You're always in L.A. and have never done an open event... Not a slog-happy, not a live Savage Love, nada.

The reason everyone is being boring is that developing entertainment puts you in contact with professionally bland people. I think your readers would be less boring.
Posted by eclexia on February 27, 2013 at 4:18 PM · Report this
eclexia 2
No, wait-- there was that cable TV filming in Glendale 4 years back or so. Waited in 103 degree heat for an hour and got screamed at by a 3rd-rate stand up "comic" before seeing you on stage. Your bit was fun, but it doesn't really count as a social event, as there was no mixing, even between readers....
Posted by eclexia on February 27, 2013 at 4:23 PM · Report this
3
As a 21 yo, male, bi (okay, I haven't slept with a girl since I was 19 - so, gay) kinkster, Recon is absolutely the place to look. The downside is that the vast majority of the guys on it are old - or at least, far older than me. First off, I recommend not knocking people off just because they're old - when I was 19, I spent 10 months getting tied up by a 52 year old dom who knew exactly what he was doing - it was awesome.

However, if old guys don't get you off no matter what, then just go through Grindr, Adam4Adam, or manhunt and hit on as many young guys you find attractive as possible. A lot more of them are into kink than you might think - and many of them don't even know it yet.
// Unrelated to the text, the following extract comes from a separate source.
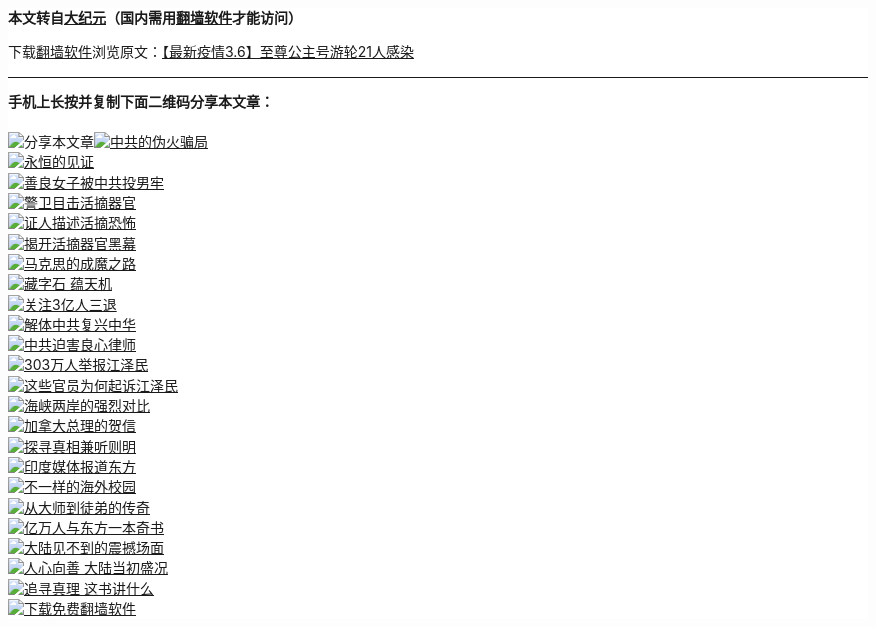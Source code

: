 <strong>本文转自<a href="https://www.epochtimes.com">大纪元</a>（国内需用<a href="https://github.com/bannedbook/fanqiang/wiki">翻墙软件</a>才能访问）</strong><p>下载<a href="https://github.com/bannedbook/fanqiang/wiki">翻墙软件</a>浏览原文：<a href="https://www.epochtimes.com/gb/20/3/6/n11919043.htm">【最新疫情3.6】至尊公主号游轮21人感染</a></p><hr>

<strong>手机上长按并复制下面二维码分享本文章：</strong><br><br><img src="http://d1p1.ip.zn2.us/v.php?action=qrcode&url=/gb/20/3/6/n11919043.md%231" title="分享本文章"></td><td VALIGN=TOP><a href="/gb/16/1/21/n4622075.md?dfh#1" target="_blank"><img src="https://raw.githubusercontent.com/tjvrql262/djy/master/gb/300/wei-f1.jpg" title="中共的伪火骗局"  alt="中共的伪火骗局"></a><br><a href="https://github.com/tjvrql262/www/blob/master/README.md?dfh#9" target="_blank"><img src="https://raw.githubusercontent.com/tjvrql262/djy/master/gb/300/yong-h.jpg" title="永恒的见证"  alt="永恒的见证"></a><br><a href="/gb/13/9/29/n3974789.md?dfh#1" target="_blank"><img src="https://raw.githubusercontent.com/tjvrql262/djy/master/gb/300/shang-lnz.jpg" title="善良女子被中共投男牢"  alt="善良女子被中共投男牢"></a><br><a href="/gb/16/3/16/n4663449.md?dfh#1" target="_blank"><img src="https://raw.githubusercontent.com/tjvrql262/djy/master/gb/300/huo-z3.jpg" title="警卫目击活摘器官"  alt="警卫目击活摘器官"></a><br><a href="/gb/16/8/7/n8177641.md?dfh#1" target="_blank"><img src="https://raw.githubusercontent.com/tjvrql262/djy/master/gb/300/huo-z4.jpg" title="证人描述活摘恐怖"  alt="证人描述活摘恐怖"></a><br><a href="/gb/10/4/19/n2881569.md?dfh#1" target="_blank"><img src="https://raw.githubusercontent.com/tjvrql262/djy/master/gb/300/huo-z1.jpg" title="揭开活摘器官黑幕"  alt="揭开活摘器官黑幕"></a><br><a href="/gb/10/11/7/n3077476.md?dfh#1" target="_blank"><img src="https://raw.githubusercontent.com/tjvrql262/djy/master/gb/300/ma-ks.jpg" title="马克思的成魔之路"  alt="马克思的成魔之路"></a><br><a href="/gb/14/6/9/n4173977.md?dfh#1" target="_blank"><img src="https://raw.githubusercontent.com/tjvrql262/djy/master/gb/300/chang-zs.jpg" title="藏字石 蕴天机"  alt="藏字石 蕴天机"></a><br><a href="/gb/18/5/10/n10381511.md?dfh#1" target="_blank"><img src="https://raw.githubusercontent.com/tjvrql262/djy/master/gb/300/st1.jpg" title="关注3亿人三退"  alt="关注3亿人三退"></a><br><a href="/gb/18/3/21/n10237682.md?dfh#1" target="_blank"><img src="https://raw.githubusercontent.com/tjvrql262/djy/master/gb/300/jie-t.jpg" title="解体中共复兴中华"  alt="解体中共复兴中华"></a><br><a href="/gb/9/2/9/n2422991.md?dfh#1" target="_blank"><img src="https://raw.githubusercontent.com/tjvrql262/djy/master/gb/300/gao-zs.jpg" title="中共迫害良心律师"  alt="中共迫害良心律师"></a><br><a href="/gb/18/12/9/n10900044.md?dfh#1" target="_blank"><img src="https://raw.githubusercontent.com/tjvrql262/djy/master/gb/300/sj1.jpg" title="303万人举报江泽民"  alt="303万人举报江泽民"></a><br><a href="/gb/18/8/28/n10672014.md?dfh#1" target="_blank"><img src="https://raw.githubusercontent.com/tjvrql262/djy/master/gb/300/sj2.jpg" title="这些官员为何起诉江泽民"  alt="这些官员为何起诉江泽民"></a><br><a href="/gb/8/12/18/n2367165.md?dfh#1" target="_blank"><img src="https://raw.githubusercontent.com/tjvrql262/djy/master/gb/300/liangan.jpg" title="海峡两岸的强烈对比"  alt="海峡两岸的强烈对比"></a><br><a href="/gb/15/12/10/n4593139.md?dfh#1" target="_blank"><img src="https://raw.githubusercontent.com/tjvrql262/djy/master/gb/300/jia-ndzl.jpg" title="加拿大总理的贺信"  alt="加拿大总理的贺信"></a><br><a href="/gb/11/6/17/n3289382.md?dfh#1" target="_blank"><img src="https://raw.githubusercontent.com/tjvrql262/djy/master/gb/300/xiao-wd.jpg" title="探寻真相兼听则明"  alt="探寻真相兼听则明"></a><br><a href="/gb/18/10/27/n10812623.md?dfh#1" target="_blank"><img src="https://raw.githubusercontent.com/tjvrql262/djy/master/gb/300/yindu.jpg" title="印度媒体报道东方"  alt="印度媒体报道东方"></a><br><a href="/gb/18/6/9/n10469652.md?dfh#1" target="_blank"><img src="https://raw.githubusercontent.com/tjvrql262/djy/master/gb/300/xie-j.jpg" title="不一样的海外校园"  alt="不一样的海外校园"></a><br><a href="/gb/7/4/5/n1669415.md?dfh#1" target="_blank"><img src="https://raw.githubusercontent.com/tjvrql262/djy/master/gb/300/li-up.jpg" title="从大师到徒弟的传奇"  alt="从大师到徒弟的传奇"></a><br><a href="/gb/17/5/26/n9191512.md?dfh#1" target="_blank"><img src="https://raw.githubusercontent.com/tjvrql262/djy/master/gb/300/zfl2.jpg" title="亿万人与东方一本奇书"  alt="亿万人与东方一本奇书"></a><br><a href="/gb/13/11/27/n4020290.md?dfh#1" target="_blank"><img src="https://raw.githubusercontent.com/tjvrql262/djy/master/gb/300/zhen-h.jpg" title="大陆见不到的震撼场面"  alt="大陆见不到的震撼场面"></a><br><a href="/gb/15/7/17/n4482910.md?dfh#1" target="_blank"><img src="https://raw.githubusercontent.com/tjvrql262/djy/master/gb/300/dalu-sk.jpg" title="人心向善 大陆当初盛况"  alt="人心向善 大陆当初盛况"></a><br><a href="/gb/19/1/5/n10955468.md?dfh#1" target="_blank"><img src="https://raw.githubusercontent.com/tjvrql262/djy/master/gb/300/zfl1.jpg" title="追寻真理 这书讲什么"  alt="追寻真理 这书讲什么"></a><br><a href="https://github.com/bannedbook/fanqiang/wiki" target="_blank"><img src="https://raw.githubusercontent.com/tjvrql262/djy/master/gb/300/fq1.jpg" title="下载免费翻墙软件"  alt="下载免费翻墙软件"></a><br></td></tr></table>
Two of my best, most recent subs (including one who's currently my slave), I met on Grindr - and neither of them knew how much fun kink was until they jumped in my bed.

In short - shotgun theory it.
Posted by BlackJack on February 27, 2013 at 7:08 PM · Report this
4
Fetlife.com in invaluable as a place to discuss kink. It's designed not to facilitate hookups they do happen. While is it dominated by straights, gay guys have our groups there. Start with the Gay Male BDSM Mentoring group.
Posted by vab251 on February 27, 2013 at 7:21 PM · Report this
5
There are probably a lot of people who may disagree with me, but it might be worth making an okcupid profile. A LOT of the match questions on sexuality have a BDSM bent. Besides asking people straight out whether they're kinky, they ask people particulars about what might might turn them on. Some of the questions might also help the LW find people who have kinky tendencies but might not be part of that community yet. For example, one of the questions is, "Would it excite you to get slapped across the face?"
Posted by pavloviandoggy on February 27, 2013 at 8:31 PM · Report this
6
Fetlife is great. I also know people who have had success with OKCupid so that's a good idea too.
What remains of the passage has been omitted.